→ **DATASET RECORDS**
========================================================================

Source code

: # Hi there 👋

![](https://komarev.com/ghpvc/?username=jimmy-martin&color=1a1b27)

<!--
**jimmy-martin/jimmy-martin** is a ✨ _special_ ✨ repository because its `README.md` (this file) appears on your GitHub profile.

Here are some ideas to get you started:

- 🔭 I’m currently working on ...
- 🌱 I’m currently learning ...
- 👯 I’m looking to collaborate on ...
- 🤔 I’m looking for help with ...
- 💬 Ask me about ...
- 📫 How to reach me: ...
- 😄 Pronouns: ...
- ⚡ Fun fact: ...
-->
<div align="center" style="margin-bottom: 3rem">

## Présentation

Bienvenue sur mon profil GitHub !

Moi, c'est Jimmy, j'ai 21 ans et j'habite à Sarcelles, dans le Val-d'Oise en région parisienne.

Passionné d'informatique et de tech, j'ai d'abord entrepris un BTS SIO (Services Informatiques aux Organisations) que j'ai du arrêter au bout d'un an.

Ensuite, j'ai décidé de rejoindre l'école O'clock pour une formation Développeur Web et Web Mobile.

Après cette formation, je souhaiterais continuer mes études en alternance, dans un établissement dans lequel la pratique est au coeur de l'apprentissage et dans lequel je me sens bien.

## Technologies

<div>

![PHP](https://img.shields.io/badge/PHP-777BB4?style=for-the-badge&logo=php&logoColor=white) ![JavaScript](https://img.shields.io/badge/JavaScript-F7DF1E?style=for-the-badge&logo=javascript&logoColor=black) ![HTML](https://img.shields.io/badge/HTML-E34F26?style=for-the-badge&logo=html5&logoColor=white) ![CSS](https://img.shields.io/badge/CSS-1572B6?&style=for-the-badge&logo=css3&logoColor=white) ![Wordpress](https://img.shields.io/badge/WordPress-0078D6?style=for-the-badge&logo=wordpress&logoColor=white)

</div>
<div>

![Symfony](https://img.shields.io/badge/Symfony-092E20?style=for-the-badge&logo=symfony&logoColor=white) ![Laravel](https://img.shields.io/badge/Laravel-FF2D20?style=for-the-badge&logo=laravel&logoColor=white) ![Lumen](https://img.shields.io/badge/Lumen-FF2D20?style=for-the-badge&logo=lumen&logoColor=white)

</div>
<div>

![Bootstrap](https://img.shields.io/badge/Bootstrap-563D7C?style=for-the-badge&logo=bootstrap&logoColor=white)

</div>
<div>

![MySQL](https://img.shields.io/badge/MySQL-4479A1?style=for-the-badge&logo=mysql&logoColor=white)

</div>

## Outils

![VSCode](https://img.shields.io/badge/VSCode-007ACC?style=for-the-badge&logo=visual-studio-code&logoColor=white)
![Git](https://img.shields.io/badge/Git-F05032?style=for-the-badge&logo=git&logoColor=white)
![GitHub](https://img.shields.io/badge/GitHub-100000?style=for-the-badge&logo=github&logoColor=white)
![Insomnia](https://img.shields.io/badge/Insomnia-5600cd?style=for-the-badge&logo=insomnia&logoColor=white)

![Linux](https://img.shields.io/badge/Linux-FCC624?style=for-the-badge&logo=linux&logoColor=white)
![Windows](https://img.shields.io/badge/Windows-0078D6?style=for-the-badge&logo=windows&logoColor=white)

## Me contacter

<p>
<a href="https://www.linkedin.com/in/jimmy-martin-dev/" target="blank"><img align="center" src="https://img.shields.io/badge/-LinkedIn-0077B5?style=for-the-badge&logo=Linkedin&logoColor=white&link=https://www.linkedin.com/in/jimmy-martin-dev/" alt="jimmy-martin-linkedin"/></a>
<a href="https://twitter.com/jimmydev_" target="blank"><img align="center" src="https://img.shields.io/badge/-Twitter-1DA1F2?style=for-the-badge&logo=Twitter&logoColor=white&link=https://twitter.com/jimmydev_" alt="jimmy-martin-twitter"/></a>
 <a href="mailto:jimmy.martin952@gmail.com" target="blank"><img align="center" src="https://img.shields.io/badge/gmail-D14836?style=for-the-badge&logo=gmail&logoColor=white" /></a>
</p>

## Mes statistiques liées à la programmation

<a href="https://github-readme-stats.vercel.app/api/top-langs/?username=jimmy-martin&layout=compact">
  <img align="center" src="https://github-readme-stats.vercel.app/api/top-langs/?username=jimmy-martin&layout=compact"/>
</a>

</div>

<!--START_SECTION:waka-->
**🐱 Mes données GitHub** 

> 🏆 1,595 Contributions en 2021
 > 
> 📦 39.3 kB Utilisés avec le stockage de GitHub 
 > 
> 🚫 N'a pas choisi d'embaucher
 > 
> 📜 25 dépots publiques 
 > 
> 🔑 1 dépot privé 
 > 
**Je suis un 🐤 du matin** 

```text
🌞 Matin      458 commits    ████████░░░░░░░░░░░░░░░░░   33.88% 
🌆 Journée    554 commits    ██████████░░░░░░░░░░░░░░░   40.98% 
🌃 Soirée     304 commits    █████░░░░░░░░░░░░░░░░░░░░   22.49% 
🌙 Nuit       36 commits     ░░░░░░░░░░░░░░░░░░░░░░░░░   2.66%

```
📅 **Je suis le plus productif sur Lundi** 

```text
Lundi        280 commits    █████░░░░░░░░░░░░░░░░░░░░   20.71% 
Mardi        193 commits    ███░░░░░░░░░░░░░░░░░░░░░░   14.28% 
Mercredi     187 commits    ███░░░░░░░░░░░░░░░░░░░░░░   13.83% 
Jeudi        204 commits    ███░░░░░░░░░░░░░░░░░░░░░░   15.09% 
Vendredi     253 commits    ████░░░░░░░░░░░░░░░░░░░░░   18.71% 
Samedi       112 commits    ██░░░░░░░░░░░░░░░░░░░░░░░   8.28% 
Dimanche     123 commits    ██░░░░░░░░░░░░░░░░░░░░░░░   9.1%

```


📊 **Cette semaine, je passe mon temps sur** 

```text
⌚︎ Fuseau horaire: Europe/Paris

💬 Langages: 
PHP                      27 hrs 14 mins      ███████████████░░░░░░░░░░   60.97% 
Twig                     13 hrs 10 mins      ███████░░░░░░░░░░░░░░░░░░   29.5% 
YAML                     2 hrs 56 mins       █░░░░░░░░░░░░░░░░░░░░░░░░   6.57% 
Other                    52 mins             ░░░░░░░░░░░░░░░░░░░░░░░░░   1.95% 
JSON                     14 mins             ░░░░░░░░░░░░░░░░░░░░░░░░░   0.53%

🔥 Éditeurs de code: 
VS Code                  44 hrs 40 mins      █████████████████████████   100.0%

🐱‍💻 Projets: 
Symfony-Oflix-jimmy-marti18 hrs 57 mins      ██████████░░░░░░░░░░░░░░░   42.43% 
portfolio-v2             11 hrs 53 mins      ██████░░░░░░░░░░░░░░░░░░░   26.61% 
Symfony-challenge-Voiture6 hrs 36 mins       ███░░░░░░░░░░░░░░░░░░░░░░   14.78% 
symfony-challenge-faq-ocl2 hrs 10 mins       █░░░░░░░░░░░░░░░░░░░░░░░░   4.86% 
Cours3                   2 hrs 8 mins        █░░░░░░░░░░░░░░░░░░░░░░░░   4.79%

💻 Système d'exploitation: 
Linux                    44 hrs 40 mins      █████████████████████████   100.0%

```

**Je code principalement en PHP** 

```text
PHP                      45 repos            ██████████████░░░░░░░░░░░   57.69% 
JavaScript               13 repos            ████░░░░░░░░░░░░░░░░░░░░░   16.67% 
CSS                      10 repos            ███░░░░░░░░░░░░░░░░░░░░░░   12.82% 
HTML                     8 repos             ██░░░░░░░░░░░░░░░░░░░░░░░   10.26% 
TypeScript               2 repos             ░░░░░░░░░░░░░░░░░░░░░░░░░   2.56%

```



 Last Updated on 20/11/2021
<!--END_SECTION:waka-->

========================================================================

→ **ABOUT THIS TASK**
Write out the whole listing above, keeping each line exactly as it is.

→ **RESPONSE**
Source code

: # Hi there 👋

![](https://komarev.com/ghpvc/?username=jimmy-martin&color=1a1b27)

<!--
**jimmy-martin/jimmy-martin** is a ✨ _special_ ✨ repository because its `README.md` (this file) appears on your GitHub profile.

Here are some ideas to get you started:

- 🔭 I’m currently working on ...
- 🌱 I’m currently learning ...
- 👯 I’m looking to collaborate on ...
- 🤔 I’m looking for help with ...
- 💬 Ask me about ...
- 📫 How to reach me: ...
- 😄 Pronouns: ...
- ⚡ Fun fact: ...
-->
<div align="center" style="margin-bottom: 3rem">

## Présentation

Bienvenue sur mon profil GitHub !

Moi, c'est Jimmy, j'ai 21 ans et j'habite à Sarcelles, dans le Val-d'Oise en région parisienne.

Passionné d'informatique et de tech, j'ai d'abord entrepris un BTS SIO (Services Informatiques aux Organisations) que j'ai du arrêter au bout d'un an.

Ensuite, j'ai décidé de rejoindre l'école O'clock pour une formation Développeur Web et Web Mobile.

Après cette formation, je souhaiterais continuer mes études en alternance, dans un établissement dans lequel la pratique est au coeur de l'apprentissage et dans lequel je me sens bien.

## Technologies

<div>

![PHP](https://img.shields.io/badge/PHP-777BB4?style=for-the-badge&logo=php&logoColor=white) ![JavaScript](https://img.shields.io/badge/JavaScript-F7DF1E?style=for-the-badge&logo=javascript&logoColor=black) ![HTML](https://img.shields.io/badge/HTML-E34F26?style=for-the-badge&logo=html5&logoColor=white) ![CSS](https://img.shields.io/badge/CSS-1572B6?&style=for-the-badge&logo=css3&logoColor=white) ![Wordpress](https://img.shields.io/badge/WordPress-0078D6?style=for-the-badge&logo=wordpress&logoColor=white)

</div>
<div>

![Symfony](https://img.shields.io/badge/Symfony-092E20?style=for-the-badge&logo=symfony&logoColor=white) ![Laravel](https://img.shields.io/badge/Laravel-FF2D20?style=for-the-badge&logo=laravel&logoColor=white) ![Lumen](https://img.shields.io/badge/Lumen-FF2D20?style=for-the-badge&logo=lumen&logoColor=white)

</div>
<div>

![Bootstrap](https://img.shields.io/badge/Bootstrap-563D7C?style=for-the-badge&logo=bootstrap&logoColor=white)

</div>
<div>

![MySQL](https://img.shields.io/badge/MySQL-4479A1?style=for-the-badge&logo=mysql&logoColor=white)

</div>

## Outils

![VSCode](https://img.shields.io/badge/VSCode-007ACC?style=for-the-badge&logo=visual-studio-code&logoColor=white)
![Git](https://img.shields.io/badge/Git-F05032?style=for-the-badge&logo=git&logoColor=white)
![GitHub](https://img.shields.io/badge/GitHub-100000?style=for-the-badge&logo=github&logoColor=white)
![Insomnia](https://img.shields.io/badge/Insomnia-5600cd?style=for-the-badge&logo=insomnia&logoColor=white)

![Linux](https://img.shields.io/badge/Linux-FCC624?style=for-the-badge&logo=linux&logoColor=white)
![Windows](https://img.shields.io/badge/Windows-0078D6?style=for-the-badge&logo=windows&logoColor=white)

## Me contacter

<p>
<a href="https://www.linkedin.com/in/jimmy-martin-dev/" target="blank"><img align="center" src="https://img.shields.io/badge/-LinkedIn-0077B5?style=for-the-badge&logo=Linkedin&logoColor=white&link=https://www.linkedin.com/in/jimmy-martin-dev/" alt="jimmy-martin-linkedin"/></a>
<a href="https://twitter.com/jimmydev_" target="blank"><img align="center" src="https://img.shields.io/badge/-Twitter-1DA1F2?style=for-the-badge&logo=Twitter&logoColor=white&link=https://twitter.com/jimmydev_" alt="jimmy-martin-twitter"/></a>
 <a href="mailto:jimmy.martin952@gmail.com" target="blank"><img align="center" src="https://img.shields.io/badge/gmail-D14836?style=for-the-badge&logo=gmail&logoColor=white" /></a>
</p>

## Mes statistiques liées à la programmation

<a href="https://github-readme-stats.vercel.app/api/top-langs/?username=jimmy-martin&layout=compact">
  <img align="center" src="https://github-readme-stats.vercel.app/api/top-langs/?username=jimmy-martin&layout=compact"/>
</a>

</div>

<!--START_SECTION:waka-->
**🐱 Mes données GitHub** 

> 🏆 1,595 Contributions en 2021
 > 
> 📦 39.3 kB Utilisés avec le stockage de GitHub 
 > 
> 🚫 N'a pas choisi d'embaucher
 > 
> 📜 25 dépots publiques 
 > 
> 🔑 1 dépot privé 
 > 
**Je suis un 🐤 du matin** 

```text
🌞 Matin      458 commits    ████████░░░░░░░░░░░░░░░░░   33.88% 
🌆 Journée    554 commits    ██████████░░░░░░░░░░░░░░░   40.98% 
🌃 Soirée     304 commits    █████░░░░░░░░░░░░░░░░░░░░   22.49% 
🌙 Nuit       36 commits     ░░░░░░░░░░░░░░░░░░░░░░░░░   2.66%

```
📅 **Je suis le plus productif sur Lundi** 

```text
Lundi        280 commits    █████░░░░░░░░░░░░░░░░░░░░   20.71% 
Mardi        193 commits    ███░░░░░░░░░░░░░░░░░░░░░░   14.28% 
Mercredi     187 commits    ███░░░░░░░░░░░░░░░░░░░░░░   13.83% 
Jeudi        204 commits    ███░░░░░░░░░░░░░░░░░░░░░░   15.09% 
Vendredi     253 commits    ████░░░░░░░░░░░░░░░░░░░░░   18.71% 
Samedi       112 commits    ██░░░░░░░░░░░░░░░░░░░░░░░   8.28% 
Dimanche     123 commits    ██░░░░░░░░░░░░░░░░░░░░░░░   9.1%

```


📊 **Cette semaine, je passe mon temps sur** 

```text
⌚︎ Fuseau horaire: Europe/Paris

💬 Langages: 
PHP                      27 hrs 14 mins      ███████████████░░░░░░░░░░   60.97% 
Twig                     13 hrs 10 mins      ███████░░░░░░░░░░░░░░░░░░   29.5% 
YAML                     2 hrs 56 mins       █░░░░░░░░░░░░░░░░░░░░░░░░   6.57% 
Other                    52 mins             ░░░░░░░░░░░░░░░░░░░░░░░░░   1.95% 
JSON                     14 mins             ░░░░░░░░░░░░░░░░░░░░░░░░░   0.53%

🔥 Éditeurs de code: 
VS Code                  44 hrs 40 mins      █████████████████████████   100.0%

🐱‍💻 Projets: 
Symfony-Oflix-jimmy-marti18 hrs 57 mins      ██████████░░░░░░░░░░░░░░░   42.43% 
portfolio-v2             11 hrs 53 mins      ██████░░░░░░░░░░░░░░░░░░░   26.61% 
Symfony-challenge-Voiture6 hrs 36 mins       ███░░░░░░░░░░░░░░░░░░░░░░   14.78% 
symfony-challenge-faq-ocl2 hrs 10 mins       █░░░░░░░░░░░░░░░░░░░░░░░░   4.86% 
Cours3                   2 hrs 8 mins        █░░░░░░░░░░░░░░░░░░░░░░░░   4.79%

💻 Système d'exploitation: 
Linux                    44 hrs 40 mins      █████████████████████████   100.0%

```

**Je code principalement en PHP** 

```text
PHP                      45 repos            ██████████████░░░░░░░░░░░   57.69% 
JavaScript               13 repos            ████░░░░░░░░░░░░░░░░░░░░░   16.67% 
CSS                      10 repos            ███░░░░░░░░░░░░░░░░░░░░░░   12.82% 
HTML                     8 repos             ██░░░░░░░░░░░░░░░░░░░░░░░   10.26% 
TypeScript               2 repos             ░░░░░░░░░░░░░░░░░░░░░░░░░   2.56%

```



 Last Updated on 20/11/2021
<!--END_SECTION:waka-->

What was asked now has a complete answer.